Even in a particular case, I found it still hard. For example, how to construct a shear transformation from a sequence of rotations, translations, and scalings?
Can you please help? Thank you.
EDIT:
Axis scalings may use different scaling factors for the axes.
Is there a matrix representation or proof for this?
For example, to show that a two-dimensional rotation can be decomposed into three shear transformation, we can write $$ \begin{pmatrix} \cos\alpha & \sin\alpha\\ -\sin\alpha & \cos\alpha \end{pmatrix} = \begin{pmatrix} 1 & \tan\frac{\alpha}{2}\\ 0 & 1 \end{pmatrix} \begin{pmatrix} 1 & 0\\ -\sin\alpha & 1 \end{pmatrix} \begin{pmatrix} 1 & \tan\frac{\alpha}{2}\\ 0 & 1 \end{pmatrix} $$
You can write any affine transformation
$$ \vec{x}'=A\vec{x}+\vec{t}\;, $$
where $A$ is any non-singular matrix, as follows:
$$ \left( \begin{array}{c} \vec{x}'\\ 1 \end{array} \right) = \left( \begin{array}{cc} A&\vec{t}\\ 0&1 \end{array} \right) \left( \begin{array}{c} \vec{x}\\ 1 \end{array} \right) \;. $$
This allows you to compose affine transformations by composing the corresponding matrices.

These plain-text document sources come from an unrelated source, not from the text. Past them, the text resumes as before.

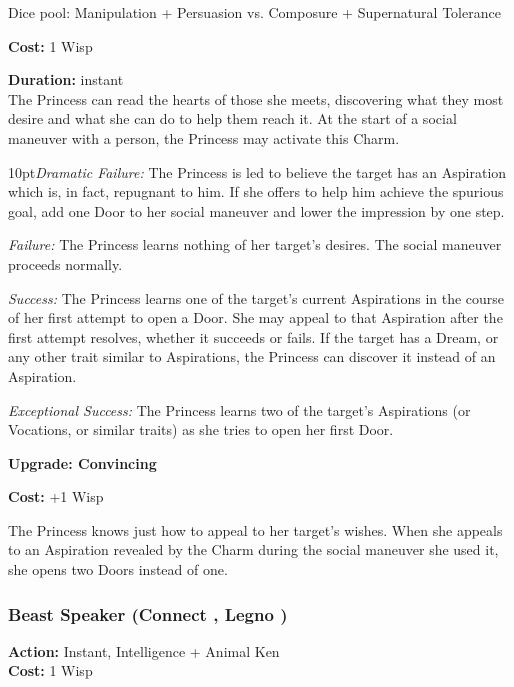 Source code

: \noindent Dice pool: Manipulation + Persuasion vs. Composure + Supernatural Tolerance

\noindent \textbf{Cost:} 1 Wisp

\noindent \textbf{Duration:} instant\\

The Princess can read the hearts of those she meets, discovering what they most desire and what she can do to help them reach it. At the start of a social maneuver with a person, the Princess may activate this Charm.

\begin{myindentpar}{10pt}\emph{Dramatic Failure:}  The Princess is led to believe the target has an Aspiration which is, in fact, repugnant to him. If she offers to help him achieve the spurious goal, add one Door to her social maneuver and lower the impression by one step.
 
\emph{Failure:} The Princess learns nothing of her target’s desires. The social maneuver proceeds normally.

\emph{Success:} The Princess learns one of the target’s current Aspirations in the course of her first attempt to open a Door. She may appeal to that Aspiration after the first attempt resolves, whether it succeeds or fails. If the target has a Dream, or any other trait similar to Aspirations, the Princess can discover it instead of an Aspiration.

\emph{Exceptional Success:} The Princess learns two of the target’s Aspirations (or Vocations, or similar traits) as she tries to open her first Door.

\textbf{Upgrade: Convincing}

\noindent \textbf{Cost:} +1 Wisp

The Princess knows just how to appeal to her target’s wishes. When she appeals to an Aspiration revealed by the Charm during the social maneuver she used it, she opens two Doors instead of one.
\end{myindentpar}

\subsubsection*{Beast Speaker (Connect \textbullet\textbullet, Legno \textbullet)}

\noindent \textbf{Action:} Instant, Intelligence + Animal Ken\\

\noindent \textbf{Cost:} 1 Wisp\\

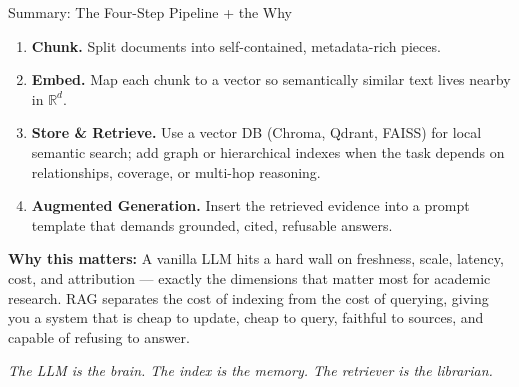 \begin{frame}{Summary: The Four-Step Pipeline + the Why}
\begin{enumerate}
\item \textbf{Chunk.} Split documents into self-contained, metadata-rich pieces.

\medskip
\item \textbf{Embed.} Map each chunk to a vector so semantically similar text lives nearby in $\mathbb{R}^d$.

\medskip
\item \textbf{Store \& Retrieve.} Use a vector DB (Chroma, Qdrant, FAISS) for local semantic search; add graph or hierarchical indexes when the task depends on relationships, coverage, or multi-hop reasoning.

\medskip
\item \textbf{Augmented Generation.} Insert the retrieved evidence into a prompt template that demands grounded, cited, refusable answers.
\end{enumerate}

\bigskip
\textbf{Why this matters:} A vanilla LLM hits a hard wall on freshness, scale, latency, cost, and attribution --- exactly the dimensions that matter most for academic research. RAG separates the cost of indexing from the cost of querying, giving you a system that is cheap to update, cheap to query, faithful to sources, and capable of refusing to answer.

\bigskip
\centering\emph{The LLM is the brain. The index is the memory. The retriever is the librarian.}
\end{frame}

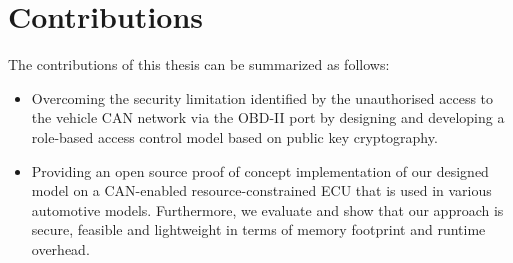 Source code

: \section{Contributions}
\label{sec:contributions}

The contributions of this thesis can be summarized as follows:

\begin{itemize}
	\item Overcoming the security limitation identified by the unauthorised access to the vehicle CAN network via the OBD-II port by designing and developing a role-based access control model based on public key cryptography.
	
	\item Providing an open source proof of concept implementation of our designed model on a CAN-enabled resource-constrained ECU that is used in various automotive models. Furthermore, we evaluate and show that our approach is secure, feasible and lightweight in terms of memory footprint and runtime overhead.
\end{itemize} 

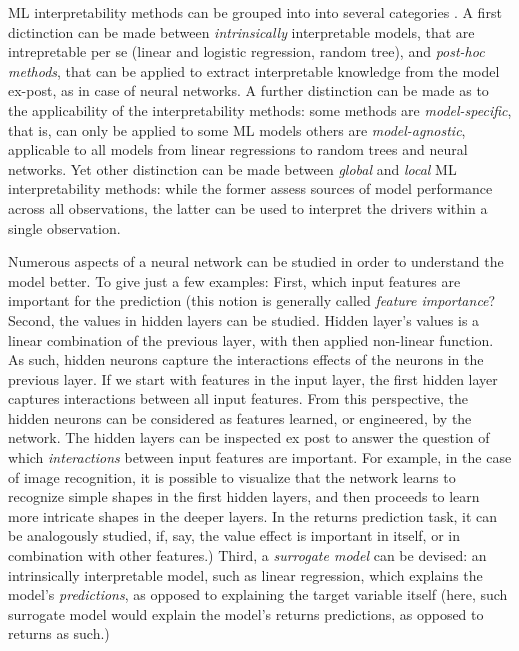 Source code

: 		ML interpretability methods can be grouped into into several categories \citep{molnar2020interpretable}. A first dictinction can be made between  \textit{intrinsically} interpretable models, that are intrepretable per se (linear and logistic regression, random tree), and \textit{post-hoc methods}, that can be applied to extract interpretable knowledge from the model ex-post, as in case of neural networks. A further distinction can be made as to the applicability of the interpretability methods: some methods are \textit{model-specific}, that is, can only be applied to some ML models others are \textit{model-agnostic}, applicable to all models from linear regressions to random trees and neural networks. Yet other distinction can be made between \textit{global} and \textit{local} ML interpretability methods: while the former assess sources of model performance across all observations, the latter can be used to interpret the drivers within a single observation. 
		
		Numerous aspects of a neural network can be studied in order to understand the model better. To give just a few  examples: First, which input features are important for the prediction (this notion is generally called \textit{feature importance}? Second, the values in hidden layers can be studied. Hidden layer's values is a linear combination of the previous layer, with then applied non-linear function. As such, hidden neurons capture the interactions effects of the neurons in the previous layer. If we start with features in the input layer, the first hidden layer captures interactions between all input features. From this perspective, the hidden neurons can be considered as features learned, or engineered, by the network. The hidden layers can be inspected ex post to answer the question of which \textit{interactions} between input features are important. For example, in the case of image recognition, it is possible to visualize that the network learns to recognize simple shapes in the first hidden layers, and then proceeds to learn more intricate shapes in the deeper layers. In the returns prediction task, it can be analogously studied, if, say, the value effect is important in itself, or in combination with other features.) Third, a \textit{surrogate model} can be devised: an intrinsically interpretable model, such as linear regression, which explains the model's \textit{predictions}, as opposed to explaining the target variable itself (here, such surrogate model would explain the model's returns predictions, as opposed to returns as such.) 
		
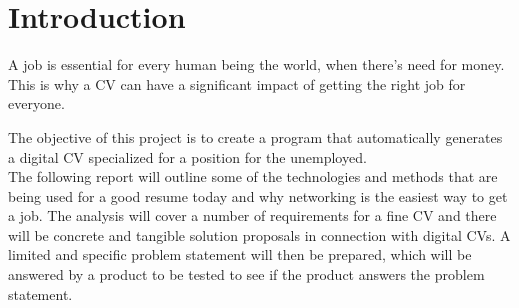 \section{Introduction}\label{sec:introduction}
A job is essential for every human being the world, when there's need for money. 
This is why a CV can have a significant impact of getting the right job for everyone.
 
The objective of this project is to create a program that automatically generates a digital CV 
specialized for a position for the unemployed. \\

The following report will outline some of the technologies and methods 
that are being used for a good resume today and why networking is the easiest way to get a job. 
The analysis will cover a number of requirements for a fine CV 
and there will be concrete and tangible solution proposals in connection with digital CVs. 
A limited and specific problem statement will then be prepared, 
which will be answered by a product to be tested to see if the product answers the problem statement.

\newpage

In this approach, rotations, translations and axis scalings can respectively be written like this:
$$ \left( \begin{array}{cc} \Omega&0\\ 0&1 \end{array} \right) \;, $$
$$ \left( \begin{array}{cc} I&\vec{t}\\ 0&1 \end{array} \right) \;, $$
$$ \left( \begin{array}{cc} S&0\\ 0&1 \end{array} \right) \;, $$
where $\Omega$ is a rotation matrix, $I$ is the identity matrix and $S$ is a diagonal matrix with the scaling factors on the diagonal.
Given any affine transformation specified by $A$ and $\vec{t}$, you can split it into a translation and a linear part:
$$ \left( \begin{array}{cc} A&\vec{t}\\ 0&1 \end{array} \right) = \left( \begin{array}{cc} I&\vec{t}\\ 0&1 \end{array} \right) \left( \begin{array}{cc} A&0\\ 0&1 \end{array} \right) \;. $$
So now we just need to be able to write any non-singular matrix as a product of rotations and axis scalings. This is possible due to the singular value decomposition.